Strette, vicine vicine. Sai, le lenticchie di Castelluccio di Norcia? Così.
Va bene, mica solo quelle stanno così. Comunque, diciamolo, quelle sono più buone.
In ogni caso se ne stanno lì così, loro, e non se ne parla di farle uscire.
Non ne vogliono sapere.
Io lo so che ci sono, che ti credi? Lo so.
Faccio l’indifferente. Ogni tanto butto uno sguardo, di lato. Sottile sottile come uno spiffero d’aria. Guardo. Controllo. Ci sono. Richiudo.
Tutte voltate una verso l’altra, stanno. Chiuse al fuori. Compatte.
Chissà quando si decideranno che basta. Basta. È ora di prendere un po’ d’aria.
Ti tirare fuori la testa e farsi guardare.
Come sei carina! Che gentile! E tu, che impunita! Lei, elegante, eh! Parecchio!
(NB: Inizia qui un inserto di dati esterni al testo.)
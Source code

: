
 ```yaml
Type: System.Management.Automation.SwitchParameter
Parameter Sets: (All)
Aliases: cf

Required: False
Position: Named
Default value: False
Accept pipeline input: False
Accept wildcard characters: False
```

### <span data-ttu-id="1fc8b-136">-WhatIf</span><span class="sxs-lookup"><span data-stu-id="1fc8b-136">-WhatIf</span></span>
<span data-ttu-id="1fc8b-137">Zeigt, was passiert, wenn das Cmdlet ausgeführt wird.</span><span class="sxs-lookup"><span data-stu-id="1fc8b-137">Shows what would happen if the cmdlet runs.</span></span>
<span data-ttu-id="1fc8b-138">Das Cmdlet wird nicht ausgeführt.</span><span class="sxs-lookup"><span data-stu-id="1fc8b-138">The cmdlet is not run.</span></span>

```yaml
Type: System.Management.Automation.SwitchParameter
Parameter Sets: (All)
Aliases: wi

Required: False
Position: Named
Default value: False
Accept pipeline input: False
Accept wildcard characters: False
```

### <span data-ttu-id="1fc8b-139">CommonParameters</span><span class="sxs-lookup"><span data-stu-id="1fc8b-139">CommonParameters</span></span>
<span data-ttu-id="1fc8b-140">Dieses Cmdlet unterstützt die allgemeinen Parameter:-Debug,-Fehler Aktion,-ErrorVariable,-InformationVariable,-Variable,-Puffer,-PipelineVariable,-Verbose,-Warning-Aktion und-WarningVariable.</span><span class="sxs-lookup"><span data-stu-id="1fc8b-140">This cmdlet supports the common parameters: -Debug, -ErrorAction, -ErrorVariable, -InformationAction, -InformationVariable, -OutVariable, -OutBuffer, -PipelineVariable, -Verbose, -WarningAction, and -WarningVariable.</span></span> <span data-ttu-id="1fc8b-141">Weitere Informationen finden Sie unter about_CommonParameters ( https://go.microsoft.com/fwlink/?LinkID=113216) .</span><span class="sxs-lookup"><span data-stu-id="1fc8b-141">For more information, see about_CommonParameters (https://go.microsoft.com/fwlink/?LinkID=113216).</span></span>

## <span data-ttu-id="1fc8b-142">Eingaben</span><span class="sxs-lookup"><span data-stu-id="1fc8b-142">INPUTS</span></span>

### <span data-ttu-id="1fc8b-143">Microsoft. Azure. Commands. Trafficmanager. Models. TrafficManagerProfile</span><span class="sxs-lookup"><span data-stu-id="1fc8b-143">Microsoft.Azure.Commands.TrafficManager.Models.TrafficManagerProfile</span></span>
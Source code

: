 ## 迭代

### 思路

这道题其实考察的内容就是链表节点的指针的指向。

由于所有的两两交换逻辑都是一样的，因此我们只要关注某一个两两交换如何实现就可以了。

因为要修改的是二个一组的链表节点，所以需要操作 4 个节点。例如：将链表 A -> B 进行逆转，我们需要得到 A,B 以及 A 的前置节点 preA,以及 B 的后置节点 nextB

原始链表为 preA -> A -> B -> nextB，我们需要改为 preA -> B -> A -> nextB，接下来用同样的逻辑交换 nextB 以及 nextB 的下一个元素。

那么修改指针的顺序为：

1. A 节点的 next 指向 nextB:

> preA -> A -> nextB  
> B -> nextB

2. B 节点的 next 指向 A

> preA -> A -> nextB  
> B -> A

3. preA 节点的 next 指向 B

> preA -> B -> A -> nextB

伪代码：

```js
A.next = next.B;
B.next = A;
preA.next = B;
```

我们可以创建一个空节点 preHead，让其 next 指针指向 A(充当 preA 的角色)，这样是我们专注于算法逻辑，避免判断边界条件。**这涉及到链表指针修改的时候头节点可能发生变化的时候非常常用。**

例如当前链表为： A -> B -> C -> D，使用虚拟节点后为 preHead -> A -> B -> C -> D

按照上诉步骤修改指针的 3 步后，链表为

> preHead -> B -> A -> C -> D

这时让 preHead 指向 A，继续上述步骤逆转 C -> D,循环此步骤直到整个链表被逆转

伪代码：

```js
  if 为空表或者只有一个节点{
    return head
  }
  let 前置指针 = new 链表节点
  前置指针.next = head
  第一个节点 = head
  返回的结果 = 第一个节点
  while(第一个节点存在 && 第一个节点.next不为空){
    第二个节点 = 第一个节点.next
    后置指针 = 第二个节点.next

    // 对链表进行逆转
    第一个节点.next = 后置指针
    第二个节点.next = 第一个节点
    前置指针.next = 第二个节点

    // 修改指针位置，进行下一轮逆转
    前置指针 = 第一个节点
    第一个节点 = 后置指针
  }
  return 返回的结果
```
Farsi guardare, girarsi e rigirarsi, sculettare anche un po’. Ché loro sono così, che ti credi. Fanatiche. Vogliono tutti gli occhi addosso.
Vogliono fare la sfilata sulla passerella.
Magari pure con la guida rossa.
Tutte profumate.
Oppure no. Loro.
Insomma, volete smetterla di starvene lì dentro, col broncio e l’aria da pasionarie in rivolta?
Fuori!
Vi tratto bene. Ci provo almeno. Vi faccio cantare. Pure ballare. Giuro!
Ma per carità, per misericordia, per quello che cacchio vi pare, ok, ok. solo perché…
(come diceva Peter O’Toole in Lawrence d’Arabia?)
insomma, fatelo perché, perché questo è il vostro piacere,
care le mie parole!
Care, care, indispensabili amiche mie.
Ok? Fuori!
Basta silenzio.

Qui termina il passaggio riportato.